### Material provided

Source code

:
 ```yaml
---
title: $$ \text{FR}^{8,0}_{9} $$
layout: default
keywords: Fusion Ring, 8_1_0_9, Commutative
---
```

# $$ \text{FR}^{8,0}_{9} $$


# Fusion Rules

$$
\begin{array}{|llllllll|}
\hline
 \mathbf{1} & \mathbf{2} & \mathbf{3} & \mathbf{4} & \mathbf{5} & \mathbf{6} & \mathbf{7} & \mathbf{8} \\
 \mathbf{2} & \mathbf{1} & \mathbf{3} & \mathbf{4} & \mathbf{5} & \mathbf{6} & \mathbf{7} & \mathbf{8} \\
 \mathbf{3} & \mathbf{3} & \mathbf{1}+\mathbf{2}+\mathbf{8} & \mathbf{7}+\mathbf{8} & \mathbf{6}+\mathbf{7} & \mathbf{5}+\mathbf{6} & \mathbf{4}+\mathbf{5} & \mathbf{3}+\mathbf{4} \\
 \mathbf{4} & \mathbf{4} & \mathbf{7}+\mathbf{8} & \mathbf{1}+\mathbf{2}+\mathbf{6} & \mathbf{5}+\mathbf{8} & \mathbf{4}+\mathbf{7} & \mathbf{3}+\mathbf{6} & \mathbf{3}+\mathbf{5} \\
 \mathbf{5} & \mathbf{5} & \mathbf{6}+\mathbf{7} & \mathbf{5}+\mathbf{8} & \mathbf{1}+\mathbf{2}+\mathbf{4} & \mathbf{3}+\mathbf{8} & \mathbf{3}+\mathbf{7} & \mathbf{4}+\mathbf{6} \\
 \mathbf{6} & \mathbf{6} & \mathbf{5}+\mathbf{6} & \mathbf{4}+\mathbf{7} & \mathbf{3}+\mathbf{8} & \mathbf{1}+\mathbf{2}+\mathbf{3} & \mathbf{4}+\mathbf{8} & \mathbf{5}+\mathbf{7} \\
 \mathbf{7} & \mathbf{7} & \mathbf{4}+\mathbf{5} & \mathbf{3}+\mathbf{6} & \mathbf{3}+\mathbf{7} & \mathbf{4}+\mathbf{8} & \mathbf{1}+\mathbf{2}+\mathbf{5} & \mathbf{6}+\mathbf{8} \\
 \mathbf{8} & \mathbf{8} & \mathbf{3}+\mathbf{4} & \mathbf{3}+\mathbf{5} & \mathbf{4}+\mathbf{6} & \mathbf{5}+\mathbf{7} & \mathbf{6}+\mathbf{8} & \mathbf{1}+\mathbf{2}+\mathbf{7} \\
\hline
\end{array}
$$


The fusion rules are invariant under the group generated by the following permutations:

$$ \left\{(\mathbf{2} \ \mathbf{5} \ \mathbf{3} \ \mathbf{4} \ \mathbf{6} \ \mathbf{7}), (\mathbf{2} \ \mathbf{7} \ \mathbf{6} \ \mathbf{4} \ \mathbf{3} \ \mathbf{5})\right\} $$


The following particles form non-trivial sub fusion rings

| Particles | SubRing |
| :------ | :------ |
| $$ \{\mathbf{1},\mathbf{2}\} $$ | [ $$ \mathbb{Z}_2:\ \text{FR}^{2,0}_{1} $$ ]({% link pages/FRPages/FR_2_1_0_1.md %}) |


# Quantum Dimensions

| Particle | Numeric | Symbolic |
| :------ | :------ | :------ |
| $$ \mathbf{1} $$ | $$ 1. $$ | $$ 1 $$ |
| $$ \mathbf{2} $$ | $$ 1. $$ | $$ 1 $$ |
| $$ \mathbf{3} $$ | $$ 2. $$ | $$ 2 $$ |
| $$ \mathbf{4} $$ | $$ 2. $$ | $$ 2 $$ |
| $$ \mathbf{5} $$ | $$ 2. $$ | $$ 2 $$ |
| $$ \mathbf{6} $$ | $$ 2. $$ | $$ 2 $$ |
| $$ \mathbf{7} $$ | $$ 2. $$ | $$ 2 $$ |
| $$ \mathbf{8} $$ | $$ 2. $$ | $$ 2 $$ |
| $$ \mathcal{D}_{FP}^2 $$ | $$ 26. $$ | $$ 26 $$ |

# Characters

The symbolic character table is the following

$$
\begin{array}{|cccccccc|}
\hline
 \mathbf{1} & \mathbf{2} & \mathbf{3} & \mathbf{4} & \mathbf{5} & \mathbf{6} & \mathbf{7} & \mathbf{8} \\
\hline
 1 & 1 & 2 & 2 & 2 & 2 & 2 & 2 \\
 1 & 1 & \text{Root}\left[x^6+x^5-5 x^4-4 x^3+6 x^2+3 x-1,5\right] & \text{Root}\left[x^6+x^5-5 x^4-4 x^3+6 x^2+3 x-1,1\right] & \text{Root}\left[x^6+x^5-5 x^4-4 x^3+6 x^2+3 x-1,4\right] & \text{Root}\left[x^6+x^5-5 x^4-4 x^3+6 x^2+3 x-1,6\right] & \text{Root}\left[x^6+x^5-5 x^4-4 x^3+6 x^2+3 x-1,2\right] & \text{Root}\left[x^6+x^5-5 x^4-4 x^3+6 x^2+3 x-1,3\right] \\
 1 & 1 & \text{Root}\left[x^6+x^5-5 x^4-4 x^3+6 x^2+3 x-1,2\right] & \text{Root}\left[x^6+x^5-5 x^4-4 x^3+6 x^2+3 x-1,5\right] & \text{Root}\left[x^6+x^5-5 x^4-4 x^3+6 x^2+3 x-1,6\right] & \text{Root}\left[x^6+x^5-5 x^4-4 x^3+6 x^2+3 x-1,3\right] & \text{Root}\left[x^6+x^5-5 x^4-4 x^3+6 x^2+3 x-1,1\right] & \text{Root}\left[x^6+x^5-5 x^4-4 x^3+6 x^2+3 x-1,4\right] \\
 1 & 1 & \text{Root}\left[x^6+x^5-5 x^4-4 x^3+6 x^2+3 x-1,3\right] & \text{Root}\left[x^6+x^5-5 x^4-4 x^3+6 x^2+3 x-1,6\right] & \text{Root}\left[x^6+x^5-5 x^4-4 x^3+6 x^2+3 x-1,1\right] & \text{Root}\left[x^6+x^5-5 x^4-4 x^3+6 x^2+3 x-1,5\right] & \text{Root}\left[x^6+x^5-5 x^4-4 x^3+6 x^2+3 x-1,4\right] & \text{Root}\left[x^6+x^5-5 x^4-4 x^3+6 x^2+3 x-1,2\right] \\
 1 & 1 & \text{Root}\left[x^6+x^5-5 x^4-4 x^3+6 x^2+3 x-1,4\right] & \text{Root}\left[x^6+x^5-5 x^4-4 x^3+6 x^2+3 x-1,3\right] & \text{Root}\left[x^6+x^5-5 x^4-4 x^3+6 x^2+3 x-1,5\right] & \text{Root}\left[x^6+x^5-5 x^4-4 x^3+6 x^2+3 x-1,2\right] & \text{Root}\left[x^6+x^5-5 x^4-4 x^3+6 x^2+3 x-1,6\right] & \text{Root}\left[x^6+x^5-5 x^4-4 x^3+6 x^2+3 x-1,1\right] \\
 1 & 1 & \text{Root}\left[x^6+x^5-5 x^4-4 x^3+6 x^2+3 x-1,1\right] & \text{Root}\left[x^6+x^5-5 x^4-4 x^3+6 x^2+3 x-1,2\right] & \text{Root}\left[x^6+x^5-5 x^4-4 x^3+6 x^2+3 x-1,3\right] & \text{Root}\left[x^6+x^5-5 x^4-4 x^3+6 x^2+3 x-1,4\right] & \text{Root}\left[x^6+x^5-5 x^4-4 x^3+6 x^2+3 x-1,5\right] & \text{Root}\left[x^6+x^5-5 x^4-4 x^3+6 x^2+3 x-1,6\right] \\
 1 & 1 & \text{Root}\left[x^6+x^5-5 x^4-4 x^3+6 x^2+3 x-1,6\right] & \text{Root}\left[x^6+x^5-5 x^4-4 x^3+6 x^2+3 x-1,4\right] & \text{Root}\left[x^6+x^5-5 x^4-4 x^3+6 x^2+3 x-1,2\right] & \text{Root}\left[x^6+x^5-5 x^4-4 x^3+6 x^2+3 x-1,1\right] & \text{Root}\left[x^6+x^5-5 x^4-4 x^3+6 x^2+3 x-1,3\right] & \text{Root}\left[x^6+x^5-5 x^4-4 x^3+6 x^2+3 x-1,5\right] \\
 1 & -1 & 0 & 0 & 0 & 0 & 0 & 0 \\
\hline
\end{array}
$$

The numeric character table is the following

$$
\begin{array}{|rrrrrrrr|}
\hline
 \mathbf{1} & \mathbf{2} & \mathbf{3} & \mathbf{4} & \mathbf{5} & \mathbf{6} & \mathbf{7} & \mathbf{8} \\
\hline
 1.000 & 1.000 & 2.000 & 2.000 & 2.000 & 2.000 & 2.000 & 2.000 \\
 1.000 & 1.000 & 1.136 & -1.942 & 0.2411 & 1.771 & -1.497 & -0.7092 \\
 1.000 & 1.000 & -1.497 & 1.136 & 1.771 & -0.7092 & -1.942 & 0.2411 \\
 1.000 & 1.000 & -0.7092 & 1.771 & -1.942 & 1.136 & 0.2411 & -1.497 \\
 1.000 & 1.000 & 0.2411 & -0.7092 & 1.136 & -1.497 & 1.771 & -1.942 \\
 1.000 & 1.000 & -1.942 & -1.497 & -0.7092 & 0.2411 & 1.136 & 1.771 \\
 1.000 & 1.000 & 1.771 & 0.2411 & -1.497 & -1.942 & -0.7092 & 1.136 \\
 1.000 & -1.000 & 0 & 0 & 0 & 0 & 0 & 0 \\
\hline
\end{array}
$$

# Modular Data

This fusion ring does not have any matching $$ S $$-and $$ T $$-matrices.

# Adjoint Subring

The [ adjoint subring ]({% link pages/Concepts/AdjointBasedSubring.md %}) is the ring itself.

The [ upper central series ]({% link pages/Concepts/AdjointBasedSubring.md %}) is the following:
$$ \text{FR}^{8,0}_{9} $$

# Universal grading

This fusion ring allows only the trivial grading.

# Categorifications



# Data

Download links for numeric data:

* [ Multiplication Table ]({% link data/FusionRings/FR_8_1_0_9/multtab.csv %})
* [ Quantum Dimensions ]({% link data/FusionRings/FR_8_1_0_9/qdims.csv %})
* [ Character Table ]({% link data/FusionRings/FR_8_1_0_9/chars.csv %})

### Your goal
Looking at the data above, write out exactly the lines that start at the one containing "x^2+3 x-1,3\right] \\" and end at the one containing "x^2+3 x-1,2\right] \\"; include both and nothing beyond.

### Written response
 1 & 1 & \text{Root}\left[x^6+x^5-5 x^4-4 x^3+6 x^2+3 x-1,5\right] & \text{Root}\left[x^6+x^5-5 x^4-4 x^3+6 x^2+3 x-1,1\right] & \text{Root}\left[x^6+x^5-5 x^4-4 x^3+6 x^2+3 x-1,4\right] & \text{Root}\left[x^6+x^5-5 x^4-4 x^3+6 x^2+3 x-1,6\right] & \text{Root}\left[x^6+x^5-5 x^4-4 x^3+6 x^2+3 x-1,2\right] & \text{Root}\left[x^6+x^5-5 x^4-4 x^3+6 x^2+3 x-1,3\right] \\
 1 & 1 & \text{Root}\left[x^6+x^5-5 x^4-4 x^3+6 x^2+3 x-1,2\right] & \text{Root}\left[x^6+x^5-5 x^4-4 x^3+6 x^2+3 x-1,5\right] & \text{Root}\left[x^6+x^5-5 x^4-4 x^3+6 x^2+3 x-1,6\right] & \text{Root}\left[x^6+x^5-5 x^4-4 x^3+6 x^2+3 x-1,3\right] & \text{Root}\left[x^6+x^5-5 x^4-4 x^3+6 x^2+3 x-1,1\right] & \text{Root}\left[x^6+x^5-5 x^4-4 x^3+6 x^2+3 x-1,4\right] \\
 1 & 1 & \text{Root}\left[x^6+x^5-5 x^4-4 x^3+6 x^2+3 x-1,3\right] & \text{Root}\left[x^6+x^5-5 x^4-4 x^3+6 x^2+3 x-1,6\right] & \text{Root}\left[x^6+x^5-5 x^4-4 x^3+6 x^2+3 x-1,1\right] & \text{Root}\left[x^6+x^5-5 x^4-4 x^3+6 x^2+3 x-1,5\right] & \text{Root}\left[x^6+x^5-5 x^4-4 x^3+6 x^2+3 x-1,4\right] & \text{Root}\left[x^6+x^5-5 x^4-4 x^3+6 x^2+3 x-1,2\right] \\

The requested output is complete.